Data centers increase in complexity as redundancy and higher power per rack designs are introduced. Managing the modern data center environment is spawning a new type of business critical application which I often refer to as a “critical facilities application”.
The modern day BMS is a new type of application that supplies information about the operating data center. The BMS and its architecture match traditional IT systems with application servers and databases.
With a focus on efficiency, electrical and mechanical monitoring are becoming more complex with trending features, real-time PUE monitoring, and more points in more systems.
This convergence in application sophistication mirrors the converging disciplines of IT and Facilities professionals. The IT workers are becoming interested in BMS data and Facilities professionals are looking more at IT server based monitoring points.
With overlapping needs for data the two organizations are at most need of collaborative efforts. In other words, Facilities professionals are typically not router/server/storage/database experts and IT professionals are typically not electrical/mechanical/plumbing experts! BMS applications are spanning the two disciplines.

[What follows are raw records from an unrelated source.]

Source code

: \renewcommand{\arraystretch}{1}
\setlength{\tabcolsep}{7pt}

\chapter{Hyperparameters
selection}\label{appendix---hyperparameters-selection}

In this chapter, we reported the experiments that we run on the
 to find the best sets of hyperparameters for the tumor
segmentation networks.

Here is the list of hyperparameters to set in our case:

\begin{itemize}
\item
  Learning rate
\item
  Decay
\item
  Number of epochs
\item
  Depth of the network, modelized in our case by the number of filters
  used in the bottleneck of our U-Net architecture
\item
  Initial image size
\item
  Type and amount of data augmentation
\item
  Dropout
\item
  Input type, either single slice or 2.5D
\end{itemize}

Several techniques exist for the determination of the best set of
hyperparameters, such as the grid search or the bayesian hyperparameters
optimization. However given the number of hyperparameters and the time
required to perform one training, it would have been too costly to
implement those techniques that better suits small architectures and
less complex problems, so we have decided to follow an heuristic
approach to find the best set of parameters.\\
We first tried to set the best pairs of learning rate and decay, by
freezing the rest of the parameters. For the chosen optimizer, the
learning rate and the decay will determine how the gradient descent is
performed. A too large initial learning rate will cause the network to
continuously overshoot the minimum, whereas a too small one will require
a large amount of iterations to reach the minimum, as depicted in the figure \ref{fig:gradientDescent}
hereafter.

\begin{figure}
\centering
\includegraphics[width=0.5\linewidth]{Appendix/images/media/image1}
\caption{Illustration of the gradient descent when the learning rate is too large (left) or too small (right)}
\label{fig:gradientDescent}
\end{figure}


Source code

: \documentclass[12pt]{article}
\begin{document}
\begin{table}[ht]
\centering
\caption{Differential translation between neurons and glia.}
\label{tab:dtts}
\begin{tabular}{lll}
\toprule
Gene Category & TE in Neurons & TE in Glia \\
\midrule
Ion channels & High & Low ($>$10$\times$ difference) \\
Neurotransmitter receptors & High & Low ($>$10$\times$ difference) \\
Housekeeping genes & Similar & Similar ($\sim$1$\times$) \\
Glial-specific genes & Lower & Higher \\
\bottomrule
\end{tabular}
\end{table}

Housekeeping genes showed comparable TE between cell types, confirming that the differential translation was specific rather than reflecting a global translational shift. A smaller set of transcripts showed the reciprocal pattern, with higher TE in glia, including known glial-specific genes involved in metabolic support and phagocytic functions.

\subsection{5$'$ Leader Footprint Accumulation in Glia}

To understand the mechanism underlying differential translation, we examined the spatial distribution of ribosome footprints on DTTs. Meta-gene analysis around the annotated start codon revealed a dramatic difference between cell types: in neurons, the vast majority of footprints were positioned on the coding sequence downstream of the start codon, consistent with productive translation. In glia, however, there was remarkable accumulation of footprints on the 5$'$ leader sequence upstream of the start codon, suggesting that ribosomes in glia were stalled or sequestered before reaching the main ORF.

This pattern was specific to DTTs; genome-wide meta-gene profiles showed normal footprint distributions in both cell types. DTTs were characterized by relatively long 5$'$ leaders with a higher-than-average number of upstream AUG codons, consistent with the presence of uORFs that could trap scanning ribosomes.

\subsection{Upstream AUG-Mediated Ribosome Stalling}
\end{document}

New needs are also surfacing for network administrators who may be caught in the middle of the resource management struggle. Being asked to do more is apropos for network professionals who may find themselves explaining that vlans are effective at isolating BMS traffic and physical device separation may not needed.
What is driving this change and convergence? Simply put Moore’s Law. Electrical/mechanical components are becoming more instrumented for monitoring and control. IT hardware is, in turn, demanding the more granular facility management to further the use of new technology (multi-core processors, higher RAM quantities, and more storage).
The Stack Framework can be applied to understand the changing needs of BMS and monitoring solutions for technology coordination and for determining metrics important to you and your business for each stack layer in your data center. Take a look at the stack and use it to have a conversation with counterparts interested in BMS, server, and network data. Use the stack to pin-point areas of responsibility overlap and work out who does what.
The future will continue the commoditization and convergence of data center technologies. Professionals working in the data center space should be prepared to collaborate and become more multi-focused. Technology doesn't solve problems, people do. Efficiency is not a single person's or department’s problem to solve and collaboration with data sharing is a great step into the future of data centers!